##### Raw data #####

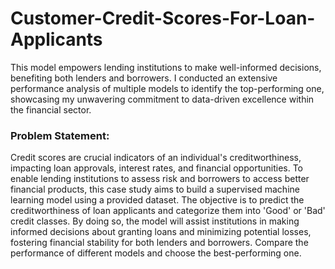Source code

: # Customer-Credit-Scores-For-Loan-Applicants
This model empowers lending institutions to make well-informed decisions, benefiting both lenders and borrowers. I conducted an extensive performance analysis of multiple models to identify the top-performing one, showcasing my unwavering commitment to data-driven excellence within the financial sector.
<br>
### Problem Statement:

Credit scores are crucial indicators of an individual's creditworthiness, impacting loan approvals, interest rates, and financial opportunities. To enable lending institutions to assess risk and borrowers to access better financial products, this case study aims to build a supervised machine learning model using a provided dataset. The objective is to predict the creditworthiness of loan applicants and categorize them into 'Good' or 'Bad' credit classes. By doing so, the model will assist institutions in making informed decisions about granting loans and minimizing potential losses, fostering financial stability for both lenders and borrowers. Compare the performance of different models and choose the best-performing one.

#####

Leave out the pictures, then return every line of the data exactly.

Source code

: # Customer-Credit-Scores-For-Loan-Applicants
This model empowers lending institutions to make well-informed decisions, benefiting both lenders and borrowers. I conducted an extensive performance analysis of multiple models to identify the top-performing one, showcasing my unwavering commitment to data-driven excellence within the financial sector.
<br>
### Problem Statement:

Credit scores are crucial indicators of an individual's creditworthiness, impacting loan approvals, interest rates, and financial opportunities. To enable lending institutions to assess risk and borrowers to access better financial products, this case study aims to build a supervised machine learning model using a provided dataset. The objective is to predict the creditworthiness of loan applicants and categorize them into 'Good' or 'Bad' credit classes. By doing so, the model will assist institutions in making informed decisions about granting loans and minimizing potential losses, fostering financial stability for both lenders and borrowers. Compare the performance of different models and choose the best-performing one.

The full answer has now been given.